As long as the topic is the Christian right, it's easy for those of us on the left to insist on the separation between church and state. But there's at least one example that makes mush of our certainty that religion should never play a role in politics: the civil rights movement. A liberal who argues that religion should always stay out of politics is basically arguing that America could have gone for years without a civil rights act, a voting rights act, a fair housing act: There is no reason to believe any of those gains, nor dozens more, would have happened when they did without the influence and organizational power of the black church.
Given that, how does a liberal agnostic who's convinced that more than a fair share of what's wrong with the world has to do with religion watch "The Jesus Factor," the PBS "Frontline" documentary about the part religion plays in the life and politics of George W. Bush? (The "Frontline" Web site says the full program will be available for viewing online starting Saturday, May 1.) For me, the answer is ... uneasily. "The Jesus Factor," which was written, produced and directed by Raney Aronson, makes a compelling case that Bush's born-again Christianity is sincere.
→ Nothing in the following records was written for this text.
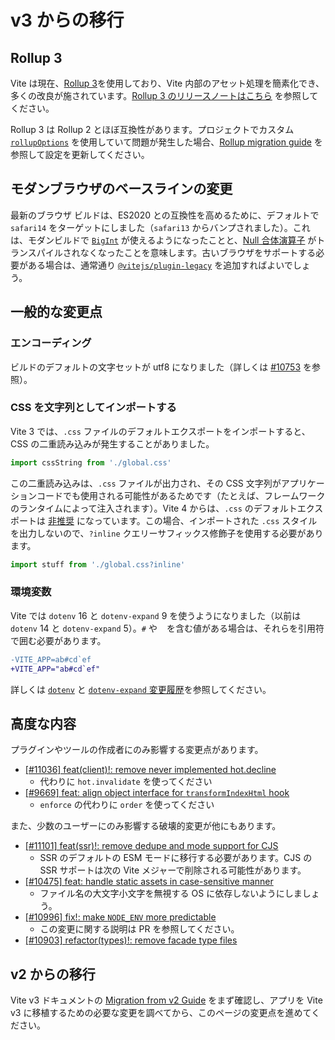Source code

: # v3 からの移行

## Rollup 3

Vite は現在、[Rollup 3](https://github.com/vitejs/vite/issues/9870)を使用しており、Vite 内部のアセット処理を簡素化でき、多くの改良が施されています。[Rollup 3 のリリースノートはこちら](https://github.com/rollup/rollup/releases) を参照してください。

Rollup 3 は Rollup 2 とほぼ互換性があります。プロジェクトでカスタム [`rollupOptions`](../config/build-options.md#rollup-options) を使用していて問題が発生した場合、[Rollup migration guide](https://rollupjs.org/guide/en/#migration) を参照して設定を更新してください。

## モダンブラウザのベースラインの変更

最新のブラウザ ビルドは、ES2020 との互換性を高めるために、デフォルトで `safari14` をターゲットにしました（`safari13` からバンプされました）。これは、モダンビルドで [`BigInt`](https://developer.mozilla.org/ja/docs/Web/JavaScript/Reference/Global_Objects/BigInt) が使えるようになったことと、[Null 合体演算子](https://developer.mozilla.org/ja/docs/Web/JavaScript/Reference/Operators/Nullish_coalescing) がトランスパイルされなくなったことを意味します。古いブラウザをサポートする必要がある場合は、通常通り [`@vitejs/plugin-legacy`](https://github.com/vitejs/vite/tree/main/packages/plugin-legacy) を追加すればよいでしょう。

## 一般的な変更点

### エンコーディング

ビルドのデフォルトの文字セットが utf8 になりました（詳しくは [#10753](https://github.com/vitejs/vite/issues/10753) を参照）。

### CSS を文字列としてインポートする

Vite 3 では、`.css` ファイルのデフォルトエクスポートをインポートすると、CSS の二重読み込みが発生することがありました。

```ts
import cssString from './global.css'
```

この二重読み込みは、`.css` ファイルが出力され、その CSS 文字列がアプリケーションコードでも使用される可能性があるためです（たとえば、フレームワークのランタイムによって注入されます）。Vite 4 からは、`.css` のデフォルトエクスポートは [非推奨](https://github.com/vitejs/vite/issues/11094) になっています。この場合、インポートされた `.css` スタイルを出力しないので、`?inline` クエリーサフィックス修飾子を使用する必要があります。

```ts
import stuff from './global.css?inline'
```

### 環境変数

Vite では `dotenv` 16 と `dotenv-expand` 9 を使うようになりました（以前は `dotenv` 14 と `dotenv-expand` 5）。`#` や `` `` を含む値がある場合は、それらを引用符で囲む必要があります。

```diff
-VITE_APP=ab#cd`ef
+VITE_APP="ab#cd`ef"
```

詳しくは [`dotenv`](https://github.com/motdotla/dotenv/blob/master/CHANGELOG.md) と [`dotenv-expand` 変更履歴](https://github.com/motdotla/dotenv-expand/blob/master/CHANGELOG.md)を参照してください。

## 高度な内容

プラグインやツールの作成者にのみ影響する変更点があります。

- [[#11036] feat(client)!: remove never implemented hot.decline](https://github.com/vitejs/vite/issues/11036)
  - 代わりに `hot.invalidate` を使ってください
- [[#9669] feat: align object interface for `transformIndexHtml` hook](https://github.com/vitejs/vite/issues/9669)
  - `enforce` の代わりに `order` を使ってください

また、少数のユーザーにのみ影響する破壊的変更が他にもあります。

- [[#11101] feat(ssr)!: remove dedupe and mode support for CJS](https://github.com/vitejs/vite/pull/11101)
  - SSR のデフォルトの ESM モードに移行する必要があります。CJS の SSR サポートは次の Vite メジャーで削除される可能性があります。
- [[#10475] feat: handle static assets in case-sensitive manner](https://github.com/vitejs/vite/pull/10475)
  - ファイル名の大文字小文字を無視する OS に依存しないようにしましょう。
- [[#10996] fix!: make `NODE_ENV` more predictable](https://github.com/vitejs/vite/pull/10996)
  - この変更に関する説明は PR を参照してください。
- [[#10903] refactor(types)!: remove facade type files](https://github.com/vitejs/vite/pull/10903)

## v2 からの移行

Vite v3 ドキュメントの [Migration from v2 Guide](https://v3.vitejs.dev/guide/migration.html) をまず確認し、アプリを Vite v3 に移植するための必要な変更を調べてから、このページの変更点を進めてください。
Which is not to say that he doesn't know how to use it for political purposes. Doug Wead, who served on George H.W. Bush's 1988 campaign as a liaison to the evangelical community, says at one point in the documentary that Bush's religion is absolutely calculated and absolutely sincere and even Bush himself can't tell which impulse is which.
In the unexciting, earnest and worthy way that's par for the course with "Frontline," "The Jesus Factor" takes the viewer through Bush's conversion. He was raised an Episcopalian and switched to Methodism when he married; by the mid-'80s he was an alcoholic failed businessman and failed congressional candidate on the verge of losing his marriage and his family. A conversation with Bush family friend Billy Graham (which Bush describes here in a typically illiterate Bushism: "One day I spent a weekend with the great Billy Graham") ignited a passion for religion that took hold after Bush joined a men's Bible study group in Midland, Texas. Shortly after, Bush stopped drinking and began to put his life together.
"The Jesus Factor" does an excellent job of explaining the political repercussions of Bush's born-again conversion. With the help of Doug Wead, Bush was able to bring his father's 1988 presidential campaign the support of evangelicals. As Wead notes, the senior Bush's campaign lost the black, Latino, Jewish, even the Catholic vote. This, he says, was "the first modern presidency to win an election, and it was a landslide, and lose the Catholic vote. You could win the White House with nothing but evangelicals if you get 'em all." And remember, this was a victory for a man who had come behind the two Pats, Robertson and Buchanan, in the 1988 Iowa primary.